In our alternative budget the Social Democrats allocated a total package of €534.1 million for disability services, ensuring adequate funding for the huge capacity gaps that exist in services. The Cost of Disability in Ireland report found that it can cost more than €12,000 annually to have a disability in Ireland. We know it can be well in excess of that amount in many instances. This impacts on the quality of life for individuals and families and it also impacts on people's future prospects.

The Social Democrats have repeatedly proposed a €30 weekly cost-of-disability payment in addition to increases in core social welfare rates. That is because with the cost of disability combined with systemic underemployment and the massive unmet needs in care, it is no wonder we have disgraceful and shamefully high rates of consistent poverty and social isolation among disabled people. Adding to the level of isolation is the completely inadequate approach to accessible pedestrian infrastructure and public transport outlined in the Irish Wheelchair Association's, IWA's, new report, Going Nowhere. The association was in the Houses last week.

It is now more than ten years since the then Fine Gael and Labour Party Government axed the mobility allowance and the motorised transport grant. At the time, the then Minister for Transport, Deputy Varadkar, promised replacement schemes would quickly be launched. However, a decade later, those replacement schemes are nowhere to be seen. To add even further insult to injury, the Minister, Deputy Humphreys, introduced a Green Paper proposing to replace the disability allowance, invalidity pension and blind pension, which are currently paid to approximately 225,000 people, with a so-called personal support payment. Under her plan, disabled people would be subjected to a medical assessment and put into three separate categories. Those with no capacity to work would get a slightly higher weekly payment and the others would be expected to take up training or find a job. This insulting proposal is a carbon copy of a system that was introduced in the UK under austerity measures in 2008. It is the same discredited policy that led to a disabled man starving to death after his out-of-work and housing benefits were stopped. His body was discovered by the bailiffs who came to evict him. Is this really the model that our Government wants to emulate?

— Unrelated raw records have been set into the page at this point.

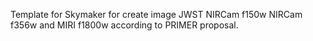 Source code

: Template for Skymaker for create image JWST NIRCam f150w NIRCam f356w and MIRI f1800w according to PRIMER proposal.

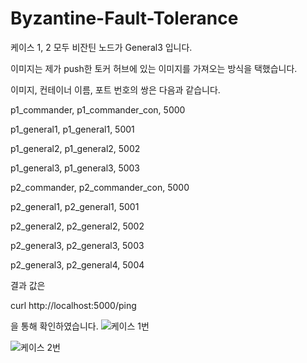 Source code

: # Byzantine-Fault-Tolerance

케이스 1, 2 모두 비잔틴 노드가 General3 입니다.

 

이미지는 제가 push한 토커 허브에 있는 이미지를 가져오는 방식을 택했습니다.

 

이미지, 컨테이너 이름, 포트 번호의 쌍은 다음과 같습니다.

 

p1_commander, p1_commander_con, 5000

p1_general1, p1_general1, 5001

p1_general2, p1_general2, 5002

p1_general3, p1_general3, 5003

 

p2_commander, p2_commander_con, 5000

p2_general1, p2_general1, 5001

p2_general2, p2_general2, 5002

p2_general3, p2_general3, 5003

p2_general3, p2_general4, 5004

 

결과 값은 

curl http://localhost:5000/ping

을 통해 확인하였습니다.
![케이스 1번](https://user-images.githubusercontent.com/74190329/146796470-e7e490dd-1a75-4c38-af36-08f00698b503.png)

![케이스 2번](https://user-images.githubusercontent.com/74190329/146796527-14abbcfa-22b4-4488-a55a-9e01eed2f166.png)



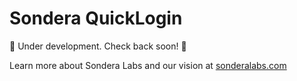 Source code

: # Sondera QuickLogin

🚧 Under development. Check back soon! 🚧

Learn more about Sondera Labs and our vision at [sonderalabs.com](https://sonderalabs.com/)
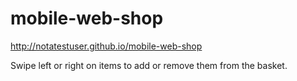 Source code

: # mobile-web-shop

<http://notatestuser.github.io/mobile-web-shop>

Swipe left or right on items to add or remove them from the basket.

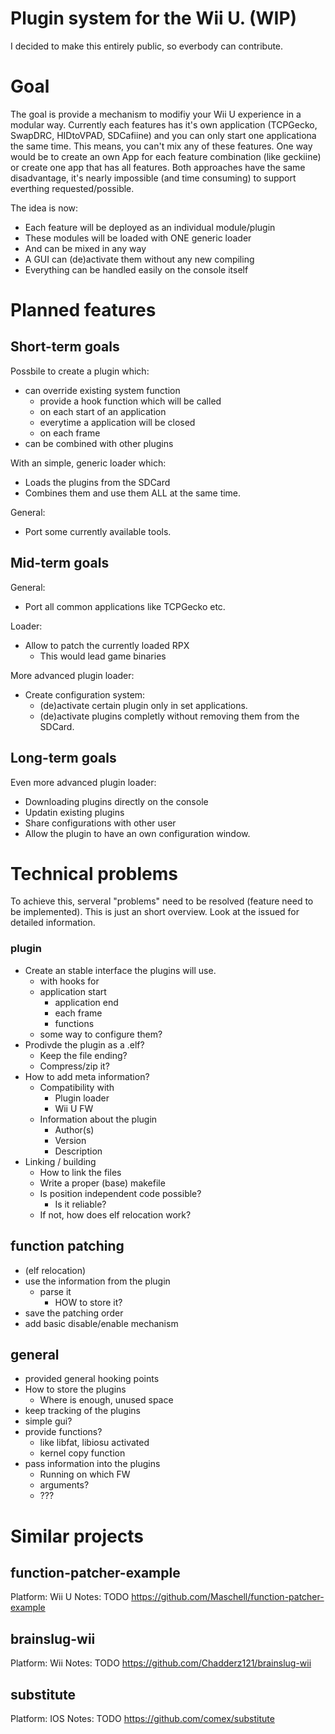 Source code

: # Plugin system for the Wii U. (WIP)

I decided to make this entirely public, so everbody can contribute.

# Goal

The goal is provide a mechanism to modifiy your Wii U experience in a modular way.
Currently each features has it's own application (TCPGecko, SwapDRC, HIDtoVPAD, SDCafiine) and you can only start one applicationa the same time.
This means, you can't mix any of these features. One way would be to create an own App for each feature combination (like geckiine) or create one app that has all features.
Both approaches have the same disadvantage, it's nearly impossible (and time consuming) to support everthing requested/possible.

The idea is now:
- Each feature will be deployed as an individual module/plugin
- These modules will be loaded with ONE generic loader
- And can be mixed in any way
- A GUI can (de)activate them without any new compiling
- Everything can be handled easily on the console itself
	
# Planned features

## Short-term goals
Possbile to create a plugin which:
* can override existing system function
  * provide a hook function which will be called
  * on each start of an application
  * everytime a application will be closed
  * on each frame
* can be combined with other plugins

With an simple, generic loader which:
* Loads the plugins from the SDCard
* Combines them and use them ALL at the same time.	

General:
* Port some currently available tools.
	
## Mid-term goals
General:
- Port all common applications like TCPGecko etc.

Loader:
- Allow to patch the currently loaded RPX
  - This would lead game binaries
	
More advanced plugin loader:
- Create configuration system:
  - (de)activate certain plugin only in set applications.
  - (de)activate plugins completly without removing them from the SDCard.
		
## Long-term goals
Even more advanced plugin loader:
- Downloading plugins directly on the console
- Updatin existing plugins
- Share configurations with other user
- Allow the plugin to have an own configuration window.


# Technical problems

To achieve this, serveral "problems" need to be resolved (feature need to be implemented).
This is just an short overview. Look at the issued for detailed information.
	
### plugin	
- Create an stable interface the plugins will use.
  - with hooks for
  - application start
    - application end
    - each frame
    - functions
  - some way to configure them?		
- Prodivde the plugin as a .elf?
  - Keep the file ending?
  - Compress/zip it?
- How to add meta information?
  - Compatibility with
    - Plugin loader
    - Wii U FW
  - Information about the plugin
    - Author(s)
    - Version
    - Description
- Linking / building
  - How to link the files
  - Write a proper (base) makefile
  - Is position independent code possible?
    - Is it reliable?
  - If not, how does elf relocation work?

## function patching
- (elf relocation)
- use the information from the plugin
  - parse it
    - HOW to store it?
- save the patching order
- add basic disable/enable mechanism
	
## general
- provided general hooking points
- How to store the plugins
  - Where is enough, unused space
- keep tracking of the plugins
- simple gui?
- provide functions?
  - like libfat, libiosu activated
  - kernel copy function
- pass information into the plugins
  - Running on which FW
  - arguments?
  - ???
	

# Similar projects

## function-patcher-example
Platform: Wii U
Notes: TODO
https://github.com/Maschell/function-patcher-example

## brainslug-wii
Platform: Wii
Notes: TODO
https://github.com/Chadderz121/brainslug-wii

## substitute
Platform: IOS
Notes: TODO
https://github.com/comex/substitute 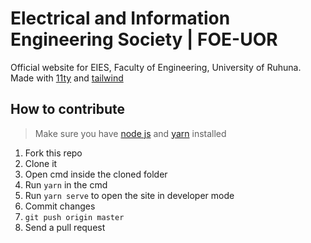 # Electrical and Information Engineering Society | FOE-UOR

Official website for EIES, Faculty of Engineering, University of Ruhuna.  
Made with [11ty](https://11ty.io/) and [tailwind](https://tailwindcss.com/)  

## How to contribute

> Make sure you have [node js](nodejs.org/) and [yarn](https://yarnpkg.com/) installed

1. Fork this repo
2. Clone it
3. Open cmd inside the cloned folder
4. Run `yarn` in the cmd
5. Run `yarn serve` to open the site in developer mode
6. Commit changes
7. `git push origin master`
8. Send a pull request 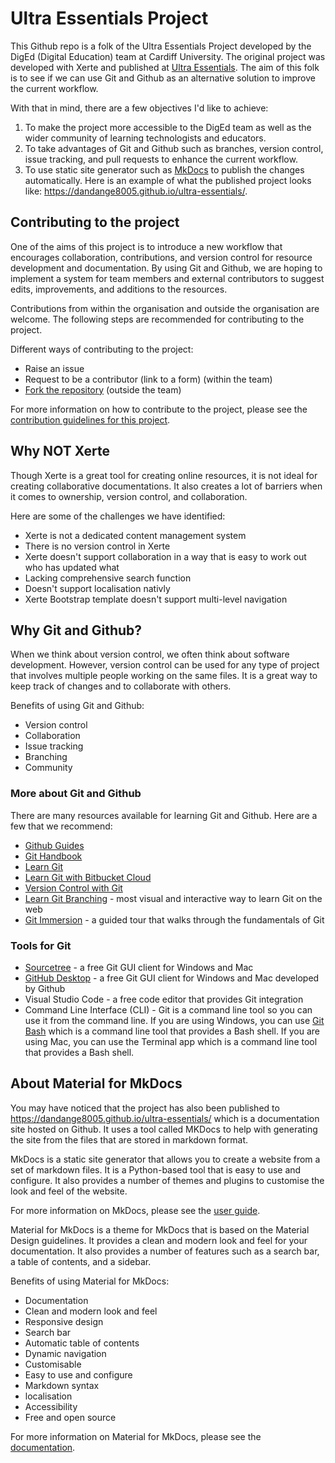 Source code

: # Ultra Essentials Project
This Github repo is a folk of the Ultra Essentials Project developed by the DigEd (Digital Education) team at Cardiff University. The original project was developed with Xerte and published at [Ultra Essentials](https://xerte.cardiff.ac.uk/play_18321#UltraEssentials). The aim of this folk is to see if we can use Git and Github as an alternative solution to improve the current workflow.

With that in mind, there are a few objectives I'd like to achieve:

1. To make the project more accessible to the DigEd team as well as the wider community of learning technologists and educators.
2. To take advantages of Git and Github such as branches, version control, issue tracking, and pull requests to enhance the current workflow.
3. To use static site generator such as [MkDocs](https://www.mkdocs.org/) to publish the changes automatically. Here is an example of what the published project looks like: https://dandange8005.github.io/ultra-essentials/.


## Contributing to the project

One of the aims of this project is to introduce a new workflow that encourages collaboration, contributions, and version control for resource development and documentation. By using Git and Github, we are hoping to implement a system for team members and external contributors to suggest edits, improvements, and additions to the resources. 

Contributions from within the organisation and outside the organisation are welcome. The following steps are recommended for contributing to the project.

Different ways of contributing to the project:

- Raise an issue
- Request to be a contributor (link to a form) (within the team)
- [Fork the repository](https://docs.github.com/en/get-started/quickstart/fork-a-repo) (outside the team)

For more information on how to contribute to the project, please see the [contribution guidelines for this project](contributing.md).


<!-- ## Project layout

    mkdocs.yml    # The configuration file.
    docs/
        index.md  # The documentation homepage.
        ...       # Other markdown pages, images and other files. -->

## Why NOT Xerte

Though Xerte is a great tool for creating online resources, it is not ideal for creating collaborative documentations. It also creates a lot of barriers when it comes to ownership, version control, and collaboration.

Here are some of the challenges we have identified:

- Xerte is not a dedicated content management system
- There is no version control in Xerte
- Xerte doesn't support collaboration in a way that is easy to work out who has updated what
- Lacking comprehensive search function
- Doesn't support localisation nativly
- Xerte Bootstrap template doesn't support multi-level navigation

## Why Git and Github?

When we think about version control, we often think about software development. However, version control can be used for any type of project that involves multiple people working on the same files. It is a great way to keep track of changes and to collaborate with others.

Benefits of using Git and Github:

- Version control
- Collaboration
- Issue tracking
- Branching
- Community

<!-- Git is a version control system that allows you to track changes to files and folders. It is a distributed version control system which means that every user has a copy of the repository on their local machine. This allows users to work on the project offline and then push the changes to the remote repository when they are ready.

Github is a web-based hosting service for Git repositories. It provides a web-based graphical interface and access control for repositories. It also provides additional features such as issue tracking, pull requests, and project management tools. -->

### More about Git and Github

There are many resources available for learning Git and Github. Here are a few that we recommend:

- [Github Guides](https://guides.github.com/)
- [Git Handbook](https://guides.github.com/introduction/git-handbook/)
- [Learn Git](https://www.w3docs.com/learn-git.html)
- [Learn Git with Bitbucket Cloud](https://www.atlassian.com/git/tutorials/learn-git-with-bitbucket-cloud)
- [Version Control with Git](https://www.coursera.org/learn/version-control-with-git)
- [Learn Git Branching](https://learngitbranching.js.org/) - most visual and interactive way to learn Git on the web
- [Git Immersion](https://gitimmersion.com/) - a guided tour that walks through the fundamentals of Git

### Tools for Git

- [Sourcetree](https://www.sourcetreeapp.com/) - a free Git GUI client for Windows and Mac
- [GitHub Desktop](https://desktop.github.com/) - a free Git GUI client for Windows and Mac developed by Github
- Visual Studio Code - a free code editor that provides Git integration
- Command Line Interface (CLI) - Git is a command line tool so you can use it from the command line. If you are using Windows, you can use [Git Bash](https://gitforwindows.org/) which is a command line tool that provides a Bash shell. If you are using Mac, you can use the Terminal app which is a command line tool that provides a Bash shell.


## About Material for MkDocs

You may have noticed that the project has also been published to https://dandange8005.github.io/ultra-essentials/ which is a documentation site hosted on Github. It uses a tool called MKDocs to help with generating the site from the files that are stored in markdown format.

MkDocs is a static site generator that allows you to create a website from a set of markdown files. It is a Python-based tool that is easy to use and configure. It also provides a number of themes and plugins to customise the look and feel of the website.

For more information on MkDocs, please see the [user guide](https://www.mkdocs.org/user-guide/).

Material for MkDocs is a theme for MkDocs that is based on the Material Design guidelines. It provides a clean and modern look and feel for your documentation. It also provides a number of features such as a search bar, a table of contents, and a sidebar.

Benefits of using Material for MkDocs:

- Documentation
- Clean and modern look and feel
- Responsive design
- Search bar
- Automatic table of contents
- Dynamic navigation
- Customisable
- Easy to use and configure
- Markdown syntax
- localisation
- Accessibility
- Free and open source

For more information on Material for MkDocs, please see the [documentation](https://squidfunk.github.io/mkdocs-material/).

Early in February I was contacted by distressed parents, teachers, and principals at the sudden change to the special education teaching, SET, allocations. Jobs were lost practically overnight and vital educational supports for children with disabilities and those with other complex needs were removed from a third of all schools in the country. Changes to special education teaching allocations will be disastrous for children with additional needs. The decision by the Department of Education to completely remove children with additional needs as a criteria for the allocation of special education teaching hours is dangerous and completely illogical. The purpose of SET hours is to provide extra teaching supports to children who require additional supports in schools. For years, these hours have been allocated based on a combination of factors, including the number of children with complex needs in a school. Removing the number of pupils who require, and are legally entitled to, extra educational supports from the criteria for allocating extra educational supports is completely illogical. More than that, it is detrimental to the education, well-being and development of children with complex needs.

Disability services, or their inadequacy, is one of the issues I am contacted about the most from people across Cork South-West and beyond. Sadly, we do not have a rights-based approach to disability; we have a budget-based model. Services, supports and opportunities are decided based on Government budgets that do not allocate enough funding and they are not based on human rights. In a rights-based system, when you are entitled to a service, you receive it - from SNAs to carers, respite, accessible transport, and independent living accommodation. Ireland is so very far from this. Disabled people face an uphill battle from the day they are born. It is outrageous that often their biggest battle is with the State when they try to access basic services, such as an assessment of need, essential therapies or a school place.